River bank collapse and sand mining: unsustainable practices threaten riverside dwellers

Our demand for sand is driving increased rates of extraction from the world’s rivers. Our recent work on the Mekong River shows that it only takes 2m of river bed lowering as a result of sand mining to make river banks unstable and collapse, placing river bank communities at substantial risk.
Published in Ecology & Evolution
River bank collapse and sand mining: unsustainable practices threaten riverside dwellers

It’s everywhere you look. Hidden in plain sight, yet it provides the foundations on which modern society functions. Around the globe the humble grain of sand is big business; it is the most extracted natural resource on the planet (with the exception of water), yet the process of removing sediment from rivers has major implications for the stability of river channels, riverine ecology and it has long been suspected of driving increased incidences in river bank collapse. This issue is acute along the banks of the Mekong River in Cambodia and Vietnam where, since 2013, a team of researchers led by the University of Southampton and including colleagues from the Universities of Hull, Exeter and Illinois, have been studying the dynamics of sediment movement through the Mekong River and its delta.

It doesn’t take long when travelling on the Mekong to realise just how extensive the human impact of sand mining really is. All around Phnom Penh, Cambodia, the river is strewn with suction dredger platforms and dredging vessels pumping up sand from the river bed. However, the true impact of these activities only became visible after we undertook new sonar surveys of the river bed. We found hundreds of pock-marks – many meters in diameter and up to six meters deep - all across the river bed, highlighting just how much sand was being removed. This is a subaqueous scene that is common place across the Mekong River and its delta (Jordan et al., 2019).

Mekong bathymetry
Bathymetry of the Mekong River near Phnom Penh showing a pocked-marked surface as a result of sand mining.
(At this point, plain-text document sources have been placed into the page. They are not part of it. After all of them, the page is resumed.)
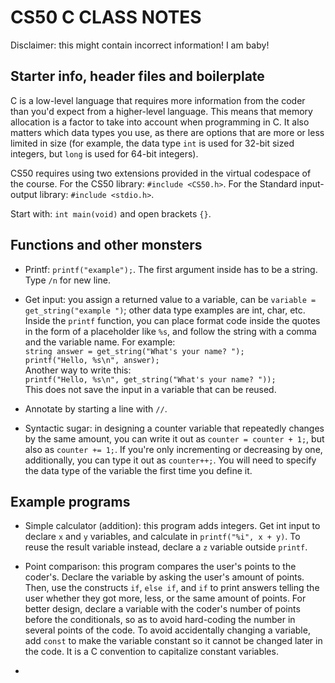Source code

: # CS50 C CLASS NOTES

Disclaimer: this might contain incorrect information! I am baby!

## Starter info, header files and boilerplate

C is a low-level language that requires more information from the coder than you'd expect from a higher-level language. This means that memory allocation is a factor to take into account when programming in C. It also matters which data types you use, as there are options that are more or less limited in size (for example, the data type `int` is used for 32-bit sized integers, but `long` is used for 64-bit integers).

CS50 requires using two extensions provided in the virtual codespace of the course. For the CS50 library: `#include <CS50.h>`. For the Standard input-output library: `#include <stdio.h>`.

Start with: `int main(void)` and open brackets `{}`.

## Functions and other monsters

* Printf: `printf("example");`. The first argument inside has to be a string. Type `/n` for new line.
* Get input: you assign a returned value to a variable, can be `variable = get_string("example ")`; other data type examples are int, char, etc. Inside the `printf` function, you can place format code inside the quotes in the form of a placeholder like `%s`, and follow the string with a comma and the variable name. For example:  
 `string answer = get_string("What's your name? ");`  
 `printf("Hello, %s\n", answer);`  
 Another way to write this:  
 `printf("Hello, %s\n", get_string("What's your name? "));`  
 This does not save the input in a variable that can be reused.

* Annotate by starting a line with `//`.
* Syntactic sugar: in designing a counter variable that repeatedly changes by the same amount, you can write it out as `counter = counter + 1;`, but also as `counter += 1;`. If you're only incrementing or decreasing by one, additionally, you can type it out as `counter++;`. You will need to specify the data type of the variable the first time you define it.

## Example programs

* Simple calculator (addition): this program adds integers. Get int input to declare `x` and `y` variables, and calculate in `printf("%i", x + y)`. To reuse the result variable instead, declare a `z` variable outside `printf`.

* Point comparison: this program compares the user's points to the coder's. Declare the variable by asking the user's amount of points. Then, use the constructs `if`, `else if`, and `if` to print answers telling the user whether they got more, less, or the same amount of points. For better design, declare a variable with the coder's number of points before the conditionals, so as to avoid hard-coding the number in several points of the code. To avoid accidentally changing a variable, add `const` to make the variable constant so it cannot be changed later in the code. It is a C convention to capitalize constant variables.

*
To really understand just how sand mining is impacting the Mekong River, we need to know just how much sand the river provides every year, naturally. As part of our project, we surveyed locations along a ~250 km length of river, using a range of small survey boats and a larger vessel that we equipped as our floating field laboratory. We collected samples of suspended sediment and used new acoustic techniques to quantify how much sand was being transported in suspension within the water column (see Darby et al., 2016). But perhaps the even more tricky bit - given the river is fast flowing (up to 4 metres per second) and often > 20 m deep - was working out how much sand is moving along the bed of the river. To get that information, we used state-of-the-art multi-beam echo sounder sensors – which consist of a swath of 512 acoustic beams that scan the river bed - to capture the morphology of the river bed at a centimetric resolution. These repeat surveys enabled us to track the movement of sand dunes and calculate how much sand was being shifted along the bed.

Survey boats
Surveying the Mekong river at high flows (photo credit: Steve Darby)
Tourist boat
Surveying the river from our tourist boat (photo credit: Chris Hackney)
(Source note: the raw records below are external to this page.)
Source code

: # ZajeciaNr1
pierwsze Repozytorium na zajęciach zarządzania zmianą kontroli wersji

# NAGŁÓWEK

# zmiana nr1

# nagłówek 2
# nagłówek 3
By comparing these estimates of the amount of sand being transported naturally by the Mekong River (around 6 million tonnes per year) with our estimates of the rate at which sand is being removed, our startling, indeed alarming, conclusion was that humans are removing annually around five to nine times the natural rate of sand supply. Given this huge deficit, it is no wonder that local communities are blaming increases in bank collapse, and the concomitant loss of houses and infrastructure, on local sand mining operations. By measuring and modelling the stability of the river banks along the Mekong River, we also showed that sand mining operations can readily make river banks unstable by dredging as little as two meters into the river bed - the mining pits we saw in our sonar images can be up to eight meters deep.

Sand mining
A mining vessel operating near Phnom Penh (photo credit: Chris Hackney)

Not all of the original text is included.